• [EXERCISE DESCRIPTION] Your task is to return all the entries below exactly, with every picture omitted.

:: DATA SECTION ::

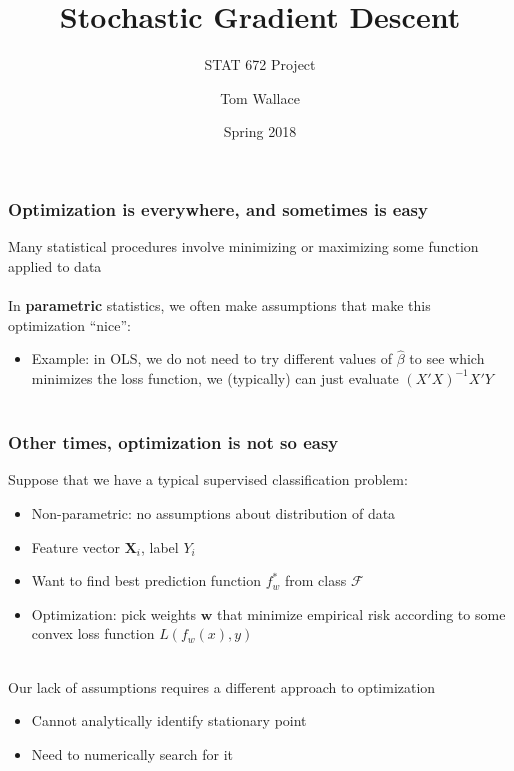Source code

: \documentclass{beamer}
\title{Stochastic Gradient Descent}
\subtitle{STAT 672 Project}
\author{Tom Wallace}
\institute{George Mason University}
\date{Spring 2018}
\begin{document}
\frame{\titlepage}


\begin{frame}
	\frametitle{Optimization is everywhere, and sometimes is easy}
	Many statistical procedures involve minimizing or maximizing some function 
	applied to data \\~\\

	In \textbf{parametric} statistics, we often make assumptions that make this optimization ``nice'':
	\begin{itemize}
		\item \small Example: in OLS, we do not need to try
			different values
			of $\hat{\beta}$ to see which minimizes the loss
			function, we (typically) can just evaluate
			$(X'X)^{-1}X'Y$ \\~\\
	\end{itemize}
	\smallskip

	\centering
\end{frame}

\begin{frame}
	\frametitle{Other times, optimization is not so easy}
	Suppose that we have a typical supervised classification problem:
	\begin{itemize}
		\item \small Non-parametric: no assumptions about distribution of data
		\item Feature vector $\mathbf{X}_i$, label $Y_i$
		\item Want to find best prediction function $f_w^*$ from class $\mathcal{F}$
		\item Optimization: pick weights $\bm{w}$ that minimize
			empirical risk according to some convex
			loss function $L(f_w(x), y)$ \\~\\
	\end{itemize}

	Our lack of assumptions requires a different approach to optimization
	\begin{itemize}
		\item \small Cannot analytically identify stationary point
		\item Need to numerically search for it
	\end{itemize}
\end{frame}
\end{document}
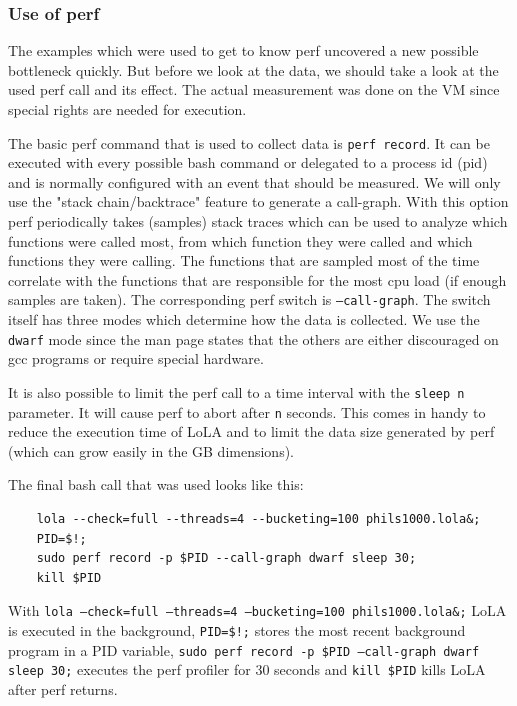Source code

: \subsubsection{Use of perf}
The examples which were used to get to know perf uncovered a new possible bottleneck quickly. But before we look at the data, we should take a look at the used perf call and its effect. The actual measurement was done on the VM since special rights are needed for execution.

The basic perf command that is used to collect data is \texttt{perf record}. It can be executed with every possible bash command or delegated to a process id (pid) and is normally configured with an event that should be measured. We will only use the "stack chain/backtrace" feature to generate a call-graph. With this option perf periodically takes (samples) stack traces which can be used to analyze which functions were called most, from which function they were called and which functions they were calling. The functions that are sampled most of the time correlate with the functions that are responsible for the most cpu load (if enough samples are taken). The corresponding perf switch is \texttt{--call-graph}. The switch itself has three modes which determine how the data is collected. We use the \texttt{dwarf} mode since the man page states that the others are either discouraged on gcc programs or require special hardware.

It is also possible to limit the perf call to a time interval with the \texttt{sleep n} parameter. It will cause perf to abort after \texttt{n} seconds. This comes in handy to reduce the execution time of LoLA and to limit the data size generated by perf (which can grow easily in the GB dimensions).

The final bash call that was used looks like this:
\begin{lstlisting}
    lola --check=full --threads=4 --bucketing=100 phils1000.lola&;
    PID=$!;
    sudo perf record -p $PID --call-graph dwarf sleep 30;
    kill $PID
\end{lstlisting}
With \texttt{lola --check=full --threads=4 --bucketing=100 phils1000.lola\&;} LoLA  is executed in the background, \texttt{PID=\$!;} stores the most recent background program in a PID variable, \texttt{sudo perf record -p \$PID --call-graph dwarf sleep 30;} executes the perf profiler for 30 seconds and \texttt{kill \$PID} kills LoLA after perf returns.

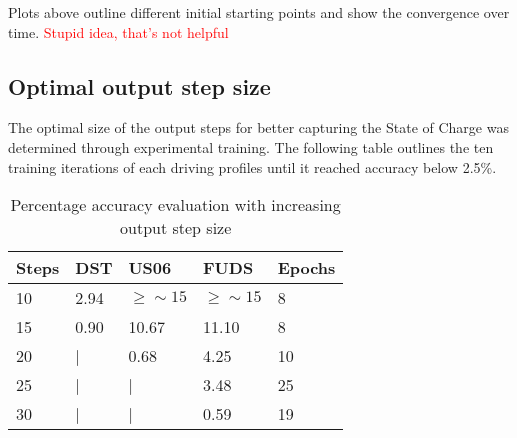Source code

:     Plots above outline different initial starting points and show the convergence over time. \textcolor{red}{Stupid idea, that's not helpful}
\subsection{Optimal output step size}
    The optimal size of the output steps for better capturing the State of Charge was determined through experimental training.
    The following table outlines the ten training iterations of each driving profiles until it reached accuracy below 2.5\%.
    \begin{table}[htbp]
        \centering
        \caption{Percentage accuracy evaluation with increasing output step size}
        \label{tab:out_steps}
        \begin{tabular}{ p{1.5cm} || p{1.5cm} p{1.5cm} p{1.5cm} || p{1.5cm}  }
            \hline
            Steps & DST & US06 & FUDS & Epochs \\
            \hline
            10 & 2.94 & $\geq\sim 15$ & $\geq\sim 15$ & 8 \\
            15 & 0.90 & 10.67  & 11.10  & 8 \\
            20 & |    & 0.68   &  4.25  & 10 \\
            25 & |    & |      &  3.48  & 25 \\
            30 & |    & |      &  0.59  & 19 \\
            \hline
        \end{tabular}
    \end{table}
    
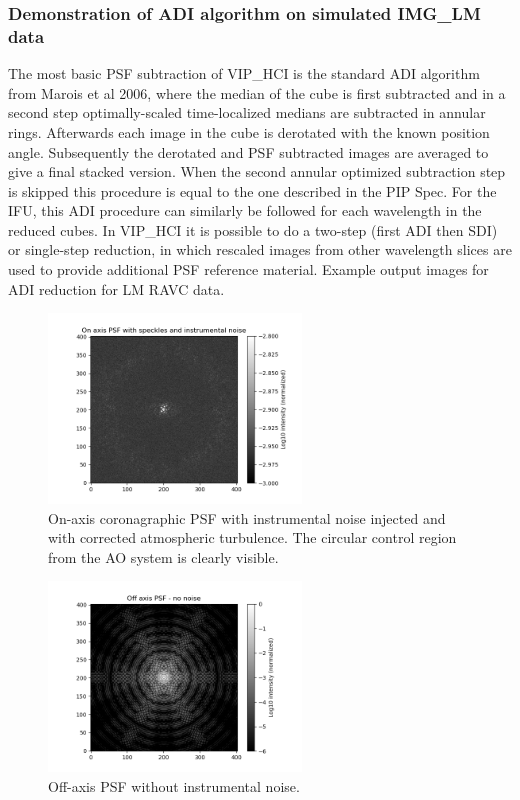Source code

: \subsubsection{Demonstration of ADI algorithm on simulated IMG\_LM data}
The most basic PSF subtraction of VIP\_HCI is the standard ADI algorithm from Marois et al 2006, where the median of the cube is first subtracted and in a second step optimally-scaled time-localized medians are subtracted in annular rings. Afterwards each image in the cube is derotated with the known position angle. Subsequently the derotated and PSF subtracted images are averaged to give a final stacked version. When the second annular optimized subtraction step is skipped this procedure is equal to the one described in the PIP Spec.
For the IFU, this ADI procedure can similarly be followed for each wavelength in the reduced cubes. In VIP\_HCI it is possible to do a two-step (first ADI then SDI) or single-step reduction, in which rescaled images from other wavelength slices are used to provide additional PSF reference material.
Example output images for ADI reduction for LM RAVC data.


\begin{figure}[!ht]
  \centering
  \includegraphics[width=0.6\textwidth]{./figures/onaxis_psf.png}
  \caption{On-axis coronagraphic PSF with instrumental noise injected and with corrected atmospheric turbulence. The circular control region from the AO system is clearly visible.}
\end{figure}
\begin{figure}[!ht]
  \centering
  \includegraphics[width=0.6\textwidth]{./figures/offaxis_psf.png}
  \caption{Off-axis PSF without instrumental noise.}
\end{figure}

:::

• [RESULT OF THIS TASK]
Source code

: \documentclass{beamer}
\title{Stochastic Gradient Descent}
\subtitle{STAT 672 Project}
\author{Tom Wallace}
\institute{George Mason University}
\date{Spring 2018}
\begin{document}
\frame{\titlepage}


\begin{frame}
	\frametitle{Optimization is everywhere, and sometimes is easy}
	Many statistical procedures involve minimizing or maximizing some function 
	applied to data \\~\\

	In \textbf{parametric} statistics, we often make assumptions that make this optimization ``nice'':
	\begin{itemize}
		\item \small Example: in OLS, we do not need to try
			different values
			of $\hat{\beta}$ to see which minimizes the loss
			function, we (typically) can just evaluate
			$(X'X)^{-1}X'Y$ \\~\\
	\end{itemize}
	\smallskip

	\centering
\end{frame}

\begin{frame}
	\frametitle{Other times, optimization is not so easy}
	Suppose that we have a typical supervised classification problem:
	\begin{itemize}
		\item \small Non-parametric: no assumptions about distribution of data
		\item Feature vector $\mathbf{X}_i$, label $Y_i$
		\item Want to find best prediction function $f_w^*$ from class $\mathcal{F}$
		\item Optimization: pick weights $\bm{w}$ that minimize
			empirical risk according to some convex
			loss function $L(f_w(x), y)$ \\~\\
	\end{itemize}

	Our lack of assumptions requires a different approach to optimization
	\begin{itemize}
		\item \small Cannot analytically identify stationary point
		\item Need to numerically search for it
	\end{itemize}
\end{frame}
\end{document}
Source code

: \subsubsection{Use of perf}
The examples which were used to get to know perf uncovered a new possible bottleneck quickly. But before we look at the data, we should take a look at the used perf call and its effect. The actual measurement was done on the VM since special rights are needed for execution.

The basic perf command that is used to collect data is \texttt{perf record}. It can be executed with every possible bash command or delegated to a process id (pid) and is normally configured with an event that should be measured. We will only use the "stack chain/backtrace" feature to generate a call-graph. With this option perf periodically takes (samples) stack traces which can be used to analyze which functions were called most, from which function they were called and which functions they were calling. The functions that are sampled most of the time correlate with the functions that are responsible for the most cpu load (if enough samples are taken). The corresponding perf switch is \texttt{--call-graph}. The switch itself has three modes which determine how the data is collected. We use the \texttt{dwarf} mode since the man page states that the others are either discouraged on gcc programs or require special hardware.

It is also possible to limit the perf call to a time interval with the \texttt{sleep n} parameter. It will cause perf to abort after \texttt{n} seconds. This comes in handy to reduce the execution time of LoLA and to limit the data size generated by perf (which can grow easily in the GB dimensions).

The final bash call that was used looks like this:
\begin{lstlisting}
    lola --check=full --threads=4 --bucketing=100 phils1000.lola&;
    PID=$!;
    sudo perf record -p $PID --call-graph dwarf sleep 30;
    kill $PID
\end{lstlisting}
With \texttt{lola --check=full --threads=4 --bucketing=100 phils1000.lola\&;} LoLA  is executed in the background, \texttt{PID=\$!;} stores the most recent background program in a PID variable, \texttt{sudo perf record -p \$PID --call-graph dwarf sleep 30;} executes the perf profiler for 30 seconds and \texttt{kill \$PID} kills LoLA after perf returns.

Source code

:     Plots above outline different initial starting points and show the convergence over time. \textcolor{red}{Stupid idea, that's not helpful}
\subsection{Optimal output step size}
    The optimal size of the output steps for better capturing the State of Charge was determined through experimental training.
    The following table outlines the ten training iterations of each driving profiles until it reached accuracy below 2.5\%.
    \begin{table}[htbp]
        \centering
        \caption{Percentage accuracy evaluation with increasing output step size}
        \label{tab:out_steps}
        \begin{tabular}{ p{1.5cm} || p{1.5cm} p{1.5cm} p{1.5cm} || p{1.5cm}  }
            \hline
            Steps & DST & US06 & FUDS & Epochs \\
            \hline
            10 & 2.94 & $\geq\sim 15$ & $\geq\sim 15$ & 8 \\
            15 & 0.90 & 10.67  & 11.10  & 8 \\
            20 & |    & 0.68   &  4.25  & 10 \\
            25 & |    & |      &  3.48  & 25 \\
            30 & |    & |      &  0.59  & 19 \\
            \hline
        \end{tabular}
    \end{table}
    
Source code

: \subsubsection{Demonstration of ADI algorithm on simulated IMG\_LM data}
The most basic PSF subtraction of VIP\_HCI is the standard ADI algorithm from Marois et al 2006, where the median of the cube is first subtracted and in a second step optimally-scaled time-localized medians are subtracted in annular rings. Afterwards each image in the cube is derotated with the known position angle. Subsequently the derotated and PSF subtracted images are averaged to give a final stacked version. When the second annular optimized subtraction step is skipped this procedure is equal to the one described in the PIP Spec.
For the IFU, this ADI procedure can similarly be followed for each wavelength in the reduced cubes. In VIP\_HCI it is possible to do a two-step (first ADI then SDI) or single-step reduction, in which rescaled images from other wavelength slices are used to provide additional PSF reference material.
Example output images for ADI reduction for LM RAVC data.


\begin{figure}[!ht]
  \centering
  \includegraphics[width=0.6\textwidth]{./figures/onaxis_psf.png}
  \caption{On-axis coronagraphic PSF with instrumental noise injected and with corrected atmospheric turbulence. The circular control region from the AO system is clearly visible.}
\end{figure}
\begin{figure}[!ht]
  \centering
  \includegraphics[width=0.6\textwidth]{./figures/offaxis_psf.png}
  \caption{Off-axis PSF without instrumental noise.}
\end{figure}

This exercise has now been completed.